2005-03-11 06:10:46

by Andrea Arcangeli

[permalink] [raw]
Subject: 2.4 fix for write throttling on x86 >1G

Hello Marcelo,

I've got a fix for you on 2.4. I got reports of stalls with heavy writes
on 2.4. There was a mistake in nr_free_buffer_pages. That function is
definitely meant _not_ to take highmem into account (dirty cache cannot
spread over highmem in 2.4 [even when on top of fs]). For unknown
reasons it was actually taking highmem into account. The code was
obviously meant to not take inot account see the GFP_USER and zonelist,
except it wasn't using the zonelist. That is a severe problem because
there will be no write throttling at all, and no bdflush wakeup either.

This should fix it, though my compiler fails to compile 2.4, so it's not
immediate to verify it. If any problem showup I'll post a followup.

This is a noop for all systems <800M (1G shouldn't be noticeable
either). This is why most people can't notice.

Thanks.

Signed-off-by: Andrea Arcangeli <[email protected]>

--- 2.4.23aa3/mm/page_alloc.c.~1~ 2004-07-04 02:09:42.000000000 +0200
+++ 2.4.23aa3/mm/page_alloc.c 2005-03-11 07:00:23.000000000 +0100
@@ -656,7 +656,7 @@ unsigned int nr_free_buffer_pages (void)
class_idx = zone_idx(zone);

sum += zone->nr_cache_pages;
- for (zone = pgdat->node_zones; zone < pgdat->node_zones + MAX_NR_ZONES; zone++) {
+ for (; zone; zone = *zonep++) {
int free = zone->free_pages - zone->watermarks[class_idx].high;
if (free <= 0)
continue;


2005-03-11 20:35:42

by Marcelo Tosatti

[permalink] [raw]
Subject: Re: 2.4 fix for write throttling on x86 >1G

Hi Andrea!

On Fri, Mar 11, 2005 at 07:10:35AM +0100, Andrea Arcangeli wrote:
> Hello Marcelo,
>
> I've got a fix for you on 2.4. I got reports of stalls with heavy writes
> on 2.4.

Out of curiosity, that was SuSE not mainline ?

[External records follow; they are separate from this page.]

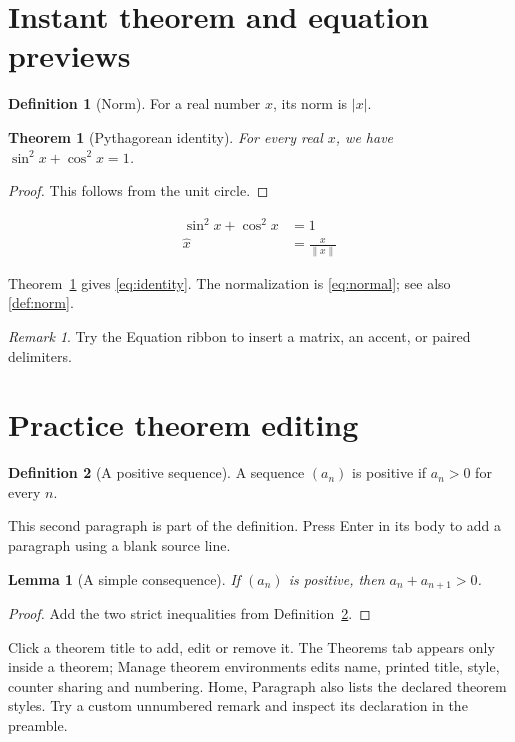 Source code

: \documentclass[12pt]{article}
\newtheorem{theorem}{Theorem}[section]
\newtheorem{lemma}[lemma]{Lemma}
\theoremstyle{definition}
\newtheorem{definition}[definition]{Definition}
\theoremstyle{remark}
\newtheorem*{remark}{Remark}
\numberwithin{equation}{section}
\begin{document}
\section{Instant theorem and equation previews}
\begin{definition}[Norm]\label{def:norm}
For a real number $x$, its norm is $\lvert x\rvert$.
\end{definition}

\begin{theorem}[Pythagorean identity]\label{thm:identity}
For every real $x$, we have $\sin^2 x+\cos^2 x=1$.
\end{theorem}

\begin{proof}
This follows from the unit circle.
\end{proof}

\begin{align}
 \sin^2 x+\cos^2 x &= 1 \label{eq:identity}\\
 \hat{x} &= \frac{x}{\lVert x\rVert} \tag{N}\label{eq:normal}
\end{align}

Theorem~\ref{thm:identity} gives \eqref{eq:identity}.
The normalization is \eqref{eq:normal}; see also \autoref{def:norm}.

\begin{remark}
Try the Equation ribbon to insert a matrix, an accent, or paired delimiters.
\end{remark}

\section{Practice theorem editing}
\begin{definition}[A positive sequence]\label{def:positive}
A sequence $(a_n)$ is positive if $a_n>0$ for every $n$.

This second paragraph is part of the definition. Press Enter in its body to
add a paragraph using a blank source line.
\end{definition}

\begin{lemma}[A simple consequence]
If $(a_n)$ is positive, then $a_n+a_{n+1}>0$.
\end{lemma}
\begin{proof}
Add the two strict inequalities from Definition~\ref{def:positive}.
\end{proof}

Click a theorem title to add, edit or remove it. The Theorems tab appears only
inside a theorem; Manage theorem environments edits name, printed title, style,
counter sharing and numbering. Home, Paragraph also lists the declared theorem
styles. Try a custom unnumbered remark and inspect its declaration in the preamble.
\end{document}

> There was a mistake in nr_free_buffer_pages. That function is
> definitely meant _not_ to take highmem into account (dirty cache cannot
> spread over highmem in 2.4 [even when on top of fs]). For unknown
> reasons it was actually taking highmem into account. The code was
> obviously meant to not take inot account see the GFP_USER and zonelist,
> except it wasn't using the zonelist.

True, initialization of "zone" variable in nr_free_buffer_pages() is
un-nice.

> That is a severe problem because
> there will be no write throttling at all, and no bdflush wakeup either.
>
> This should fix it, though my compiler fails to compile 2.4, so it's not
> immediate to verify it. If any problem showup I'll post a followup.
>
> This is a noop for all systems <800M (1G shouldn't be noticeable
> either). This is why most people can't notice.

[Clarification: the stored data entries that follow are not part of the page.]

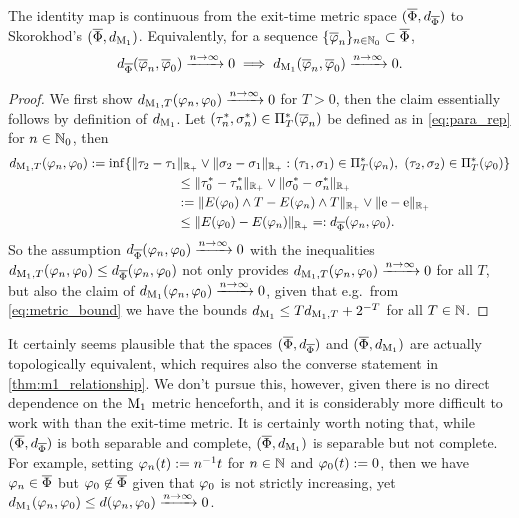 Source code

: \begin{theorem}\label{thm:m1_relationship}
    The identity map is continuous from the exit-time metric space $(\bPhi,d_{\bPhi})$ to Skorokhod's $(\bPhi,d_{\uM_1})$. Equivalently, for a sequence $\{\bvp_n\}_{n\in\NN_0}\subset\bPhi$,
    \begin{equation}
        d_{\bPhi}(\bvp_n,\bvp_0)\xrightarrow{n\to\infty}0 \implies d_{\uM_1}(\bvp_n,\bvp_0)\xrightarrow{n\to\infty}0.
    \end{equation}
\end{theorem}
\begin{proof}
    We first show $d_{\uM_1,T}(\vp_n,\vp_0)\xrightarrow{n\to\infty}0$ for $T>0$, then the claim essentially follows by definition of $d_{\uM_1}$. Let $(\tau^*_n,\sigma^*_n)\in\Pi^*_T(\bvp_n)$ be defined as in \autoref{eq:para_rep} for $n\in\NN_0$, then
    \begin{align}\label{eq:m1_limit}
        d_{\uM_1,T}(\vp_n,\vp_0) := \inf\{\Vert \tau_2 - \tau_1 & \Vert_{\RR_+}\vee\Vert \sigma_2 - \sigma_1 \Vert_{\RR_+} : (\tau_1,\sigma_1)\in\Pi^*_T(\vp_n),\ (\tau_2,\sigma_2)\in\Pi^*_T(\vp_0)\} \nonumber\\
        & \le\Vert \tau^*_0 - \tau^*_n \Vert_{\RR_+}\vee\Vert \sigma^*_0 - \sigma^*_n \Vert_{\RR_+} \nonumber\\
        &:= \Vert E(\vp_0)\wedge T - E(\vp_n)\wedge T \Vert_{\RR_+} \vee \Vert \id - \id \Vert_{\RR_+} \nonumber\\
        &\le \Vert E(\vp_0) - E(\vp_n) \Vert_{\RR_+} =: d_{\bPhi}(\vp_n,\vp_0).
    \end{align}
    So the assumption $d_{\bPhi}(\vp_n,\vp_0)\xrightarrow{n\to\infty}0$ with the inequalities $d_{\uM_1,T}(\vp_n,\vp_0) \le d_{\bPhi}(\vp_n,\vp_0)$ not only provides $d_{\uM_1,T}(\vp_n,\vp_0)\xrightarrow{n\to\infty}0$ for all $T$, but also the claim of $d_{\uM_1}(\vp_n,\vp_0)\xrightarrow{n\to\infty}0$, given that e.g.~from \autoref{eq:metric_bound} we have the bounds $d_{\uM_1}\le T d_{\uM_1,T} + 2^{-T}$ for all $T\in\NN$.
\end{proof}

It certainly seems plausible that the spaces $(\bPhi,d_{\bPhi})$ and $(\bPhi,d_{\uM_1})$ are actually topologically equivalent, which requires also the converse statement in \autoref{thm:m1_relationship}. We don't pursue this, however, given there is no direct dependence on the $\uM_1$ metric henceforth, and it is considerably more difficult to work with than the exit-time metric. It is certainly worth noting that, while $(\bPhi,d_{\bPhi})$ is both separable and complete, $(\bPhi,d_{\uM_1})$ is separable but not complete. For example, setting $\vp_n(t):=n^{-1}t$ for $n\in\NN$ and $\vp_0(t):=0$, then we have $\vp_n\in\bPhi$ but $\vp_0\not\in\bPhi$ given that $\vp_0$ is not strictly increasing, yet $d_{\uM_1}(\vp_n,\vp_0)\le d(\vp_n,\vp_0)\xrightarrow{n\to\infty}0$.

Do we really want to limit dirty cache to low mem on HIGHIO capable
machines? I'm afraid doing so might hurt performance on such systems.

I think it might be wise to have nr_free_buffer_pages() take highmem
into account if CONFIG_HIGHIO is set ?

> --- 2.4.23aa3/mm/page_alloc.c.~1~ 2004-07-04 02:09:42.000000000 +0200
> +++ 2.4.23aa3/mm/page_alloc.c 2005-03-11 07:00:23.000000000 +0100
> @@ -656,7 +656,7 @@ unsigned int nr_free_buffer_pages (void)
> class_idx = zone_idx(zone);
>
> sum += zone->nr_cache_pages;
> - for (zone = pgdat->node_zones; zone < pgdat->node_zones + MAX_NR_ZONES; zone++) {
> + for (; zone; zone = *zonep++) {
> int free = zone->free_pages - zone->watermarks[class_idx].high;
> if (free <= 0)
> continue;

2005-03-11 20:56:21

by Andrea Arcangeli

[permalink] [raw]
Subject: Re: 2.4 fix for write throttling on x86 >1G

Hello Marcelo,

On Fri, Mar 11, 2005 at 01:04:13PM -0300, Marcelo Tosatti wrote:
> Out of curiosity, that was SuSE not mainline ?

yep.

> Do we really want to limit dirty cache to low mem on HIGHIO capable
> machines? I'm afraid doing so might hurt performance on such systems.
>
> I think it might be wise to have nr_free_buffer_pages() take highmem
> into account if CONFIG_HIGHIO is set ?

The problem is the buffercache/blkdev-pagecache: it simply can't go in
highmem. A similar fix happened recently in 2.6 for the same reasons,
but in 2.6 we allowed it with some logic specific for the
blkdev-pagecache.

nr_free_buffer_pages() was never intended to take highmem into account,
that's why there's the GFP_USER thing already, except we didn't loop
into the zonelist, so I didn't try to make a fix similar to 2.6.

2005-03-11 21:19:28

by Marcelo Tosatti

[permalink] [raw]
Subject: Re: 2.4 fix for write throttling on x86 >1G

On Fri, Mar 11, 2005 at 09:53:09PM +0100, Andrea Arcangeli wrote:
> Hello Marcelo,
>
> On Fri, Mar 11, 2005 at 01:04:13PM -0300, Marcelo Tosatti wrote:
> > Out of curiosity, that was SuSE not mainline ?
>
> yep.
>
> > Do we really want to limit dirty cache to low mem on HIGHIO capable
> > machines? I'm afraid doing so might hurt performance on such systems.
> >
> > I think it might be wise to have nr_free_buffer_pages() take highmem
> > into account if CONFIG_HIGHIO is set ?
>
> The problem is the buffercache/blkdev-pagecache: it simply can't go in
> highmem. A similar fix happened recently in 2.6 for the same reasons,
> but in 2.6 we allowed it with some logic specific for the
> blkdev-pagecache.

Right, I dont think it is easy nor wanted to make that distiction in v2.4.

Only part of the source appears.